Personal information
- Born: March 14, 1973 (age 52) North Attleborough, Massachusetts, U.S.
- Height: 6 ft 4 in (1.93 m)
- Weight: 279 lb (127 kg)

Career information
- High school: North Attleborough
- College: Boston College
- NFL draft: 1996: 4th round, 119th overall pick

Career history
- New England Patriots (1996–1999); Pittsburgh Steelers (2000); New England Patriots (2001);

Awards and highlights
- Super Bowl champion (XXXVI);

Career NFL statistics
- Tackles: 109
- Sacks: 3.0
- Fumble recoveries: 3
- Stats at Pro Football Reference

= Chris Sullivan (American football) =

American football player (born 1973)

Christopher Patrick Sullivan (born March 14, 1973) is an American former professional football player who was a defensive lineman for the New England Patriots and Pittsburgh Steelers of the National Football League (NFL). He played college football for the Boston College Eagles and was selected 119th overall in the fourth round of the 1996 NFL draft. After retiring following the 2002 season, Sullivan was arrested in 2005 in Attleboro, Massachusetts and charged with driving under the influence of drugs, possession of heroin with intent to distribute, illegal possession of a prescription drug, disorderly conduct, and driving to endanger.
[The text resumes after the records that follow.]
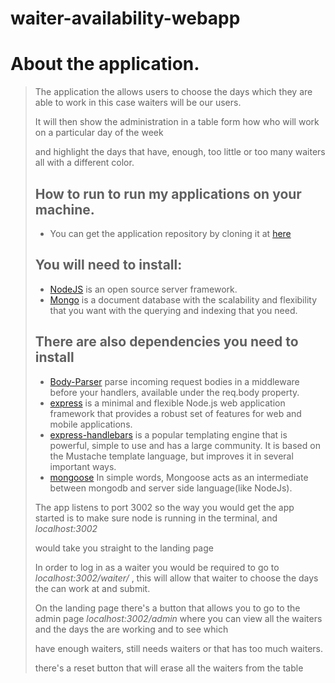 # waiter-availability-webapp
# About the application.
<blockquote>
<P>The application the allows users to choose the days which they are able to work in this case waiters will be our users.</p>
<P>It will then show the administration in a table form how who will work on a particular day of the week</p>
<P>and highlight the days that have, enough, too little or too many waiters all with a different color.</p>

## How to run to run my applications on your machine.

* You can get the application repository  by cloning it at [here](https://github.com/Nelson112/waiter-availability-webapp)

## You will need to install:
* [NodeJS](https://nodejs.org/en/) is an open source server framework.
* [Mongo](https://www.digitalocean.com/community/tutorials/how-to-install-and-secure-mongodb-on-ubuntu-16-04) is a document database with the scalability and flexibility that you want with the querying and indexing that you need.

## There are also dependencies you need to install
* [Body-Parser](https://www.npmjs.com/package/body-parser) parse incoming request bodies in a middleware before your handlers, available under the req.body property.
* [express](https://www.npmjs.com/package/express) is a minimal and flexible Node.js web application framework that provides a robust set of features for web and mobile applications.
* [express-handlebars](https://www.npmjs.com/package/express-handlebars) is a popular templating engine that is powerful, simple to use and has a large community. It is based on the Mustache template language, but improves it in several important ways.
* [mongoose](https://www.npmjs.com/package/mongoose) In simple words, Mongoose acts as an intermediate between mongodb and server side language(like NodeJs).

<!-- ### For testing I used [Mocha](https://mochajs.org/). -->

<P> The app listens to port 3002 so the way you would get the app started is to make sure node is running in the terminal, and <em>localhost:3002</em> </p>
<p> would take you straight to the landing page </p>

<p> In order to log in as a waiter you would be required to go to <em>localhost:3002/waiter/<waiters_name></em> , this will allow that waiter to choose the days the can work at and submit. </P>
<p> On the landing page there's a button that allows you to go to the admin page <em>localhost:3002/admin</em>   where you can view all the waiters and the days the are working and to see which </p>
<P> have enough waiters, still needs waiters or that has too much waiters.</p>
<P> there's a reset button that will erase all the waiters from the table </p>

</blockquote>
In 2008, two weeks after becoming sober, Sullivan attended a parents' night at a local school. The topic of the night was drugs, as Kathi Meyer had spoken to the school earlier that day. Her daughter, Taylor, had died due to underage drinking after partying with friends, after which Kathi became an advocate for ending teen addiction.

The two fell in love after this night and married in 2011. They now travel to schools across the East Coast speaking about alcoholism and addiction.